GOP Lawmaker Set To Release Health Care ‘Declaration’
Republicans are seeking consensus on health care now that Democrats can no longer go it alone, having lost their filibuster-proof 60-vote Senate majority, NPR reports. Senior Republicans are "shopping around" policy ideas they say everyone could agree with "off the bat," including a cap on certain malpractice damages and allowing insurers to sell plans across state lines. But, some observers note that even when they were in the majority, Republicans failed to agree even on those issues (Rovner, 1/26).
Nevertheless, congressional Republicans plan to release a vision for health reform Wednesday, the same day President Obama delivers his State of the Union address, the St. Cloud, Minn., Times reports. Rep. Michele Bachmann, R-Minn., relayed a sketch of it at a news conference Monday. "The declaration won't prescribe specific reforms, but would lay down 'rules of the road' for bipartisan health care negotiations, Bachmann said," including the requirement that negotiations be conducted in public and that the final plan not increase the deficit. The plan is titled the "Declaration of Health Care Independence" (Sommerhauser, 1/26).

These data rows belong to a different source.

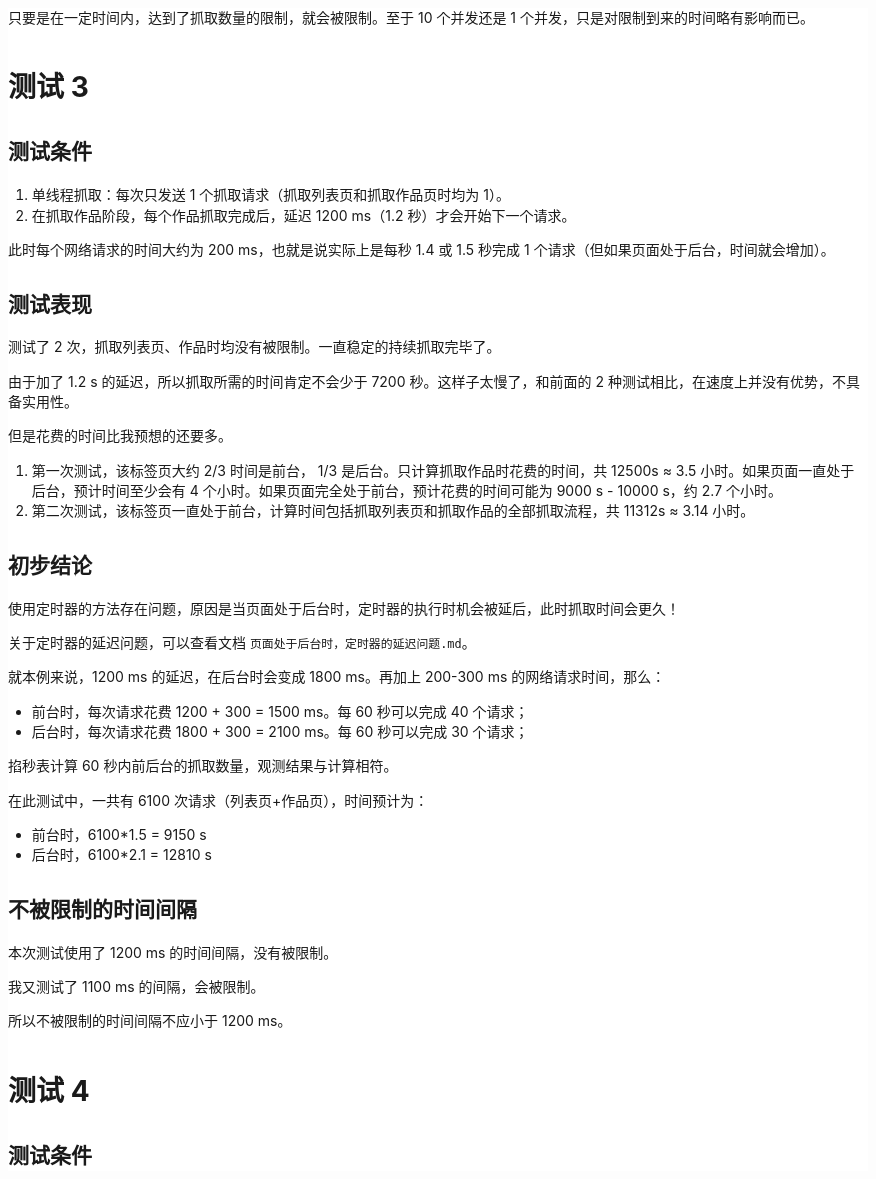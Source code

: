 只要是在一定时间内，达到了抓取数量的限制，就会被限制。至于 10 个并发还是 1 个并发，只是对限制到来的时间略有影响而已。

# 测试 3

## 测试条件

1. 单线程抓取：每次只发送 1 个抓取请求（抓取列表页和抓取作品页时均为 1）。
2. 在抓取作品阶段，每个作品抓取完成后，延迟 1200 ms（1.2 秒）才会开始下一个请求。
 
此时每个网络请求的时间大约为 200 ms，也就是说实际上是每秒 1.4 或 1.5 秒完成 1 个请求（但如果页面处于后台，时间就会增加）。

## 测试表现

测试了 2 次，抓取列表页、作品时均没有被限制。一直稳定的持续抓取完毕了。

由于加了 1.2 s 的延迟，所以抓取所需的时间肯定不会少于 7200 秒。这样子太慢了，和前面的 2 种测试相比，在速度上并没有优势，不具备实用性。

但是花费的时间比我预想的还要多。

1. 第一次测试，该标签页大约 2/3 时间是前台， 1/3 是后台。只计算抓取作品时花费的时间，共 12500s ≈ 3.5 小时。如果页面一直处于后台，预计时间至少会有 4 个小时。如果页面完全处于前台，预计花费的时间可能为 9000 s - 10000 s，约 2.7 个小时。
2. 第二次测试，该标签页一直处于前台，计算时间包括抓取列表页和抓取作品的全部抓取流程，共 11312s ≈ 3.14 小时。

## 初步结论

使用定时器的方法存在问题，原因是当页面处于后台时，定时器的执行时机会被延后，此时抓取时间会更久！

关于定时器的延迟问题，可以查看文档 `页面处于后台时，定时器的延迟问题.md`。

就本例来说，1200 ms 的延迟，在后台时会变成 1800 ms。再加上 200-300 ms 的网络请求时间，那么：

- 前台时，每次请求花费 1200 + 300 = 1500 ms。每 60 秒可以完成 40 个请求；
- 后台时，每次请求花费 1800 + 300 = 2100 ms。每 60 秒可以完成 30 个请求；

掐秒表计算 60 秒内前后台的抓取数量，观测结果与计算相符。

在此测试中，一共有 6100 次请求（列表页+作品页），时间预计为：

- 前台时，6100*1.5 = 9150 s
- 后台时，6100*2.1 = 12810 s

## 不被限制的时间间隔

本次测试使用了 1200 ms 的时间间隔，没有被限制。

我又测试了 1100 ms 的间隔，会被限制。

所以不被限制的时间间隔不应小于 1200 ms。

# 测试 4

## 测试条件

Bachmann, "a darling of the conservative Tea Party movement," said, "We are rejecting politics as usual in Washington D.C. in dealing with this health care issue," the Minneapolis Star Tribune reports. The paper contacted the Democratic-Farm-Labor Party and added: "Minnesota DFLers called Monday's news conference a 'publicity stunt' by Bachmann, whose Sixth Congressional District includes St. Cloud" (1/25).
Friday, President Obama will speak by invitation to House Republicans during their annual retreat, The Washington Post reports. "[T]he session could herald better relations between the two sides in 2010 -- or lift their tensions to an even higher level." After much finger pointing over who was responsible for the White House's and GOP's failure to work together, one House Republican leader said his members wanted a stronger relationship with the president, but that the conversation "has to be a two-way street" (Bacon Jr., 1/26).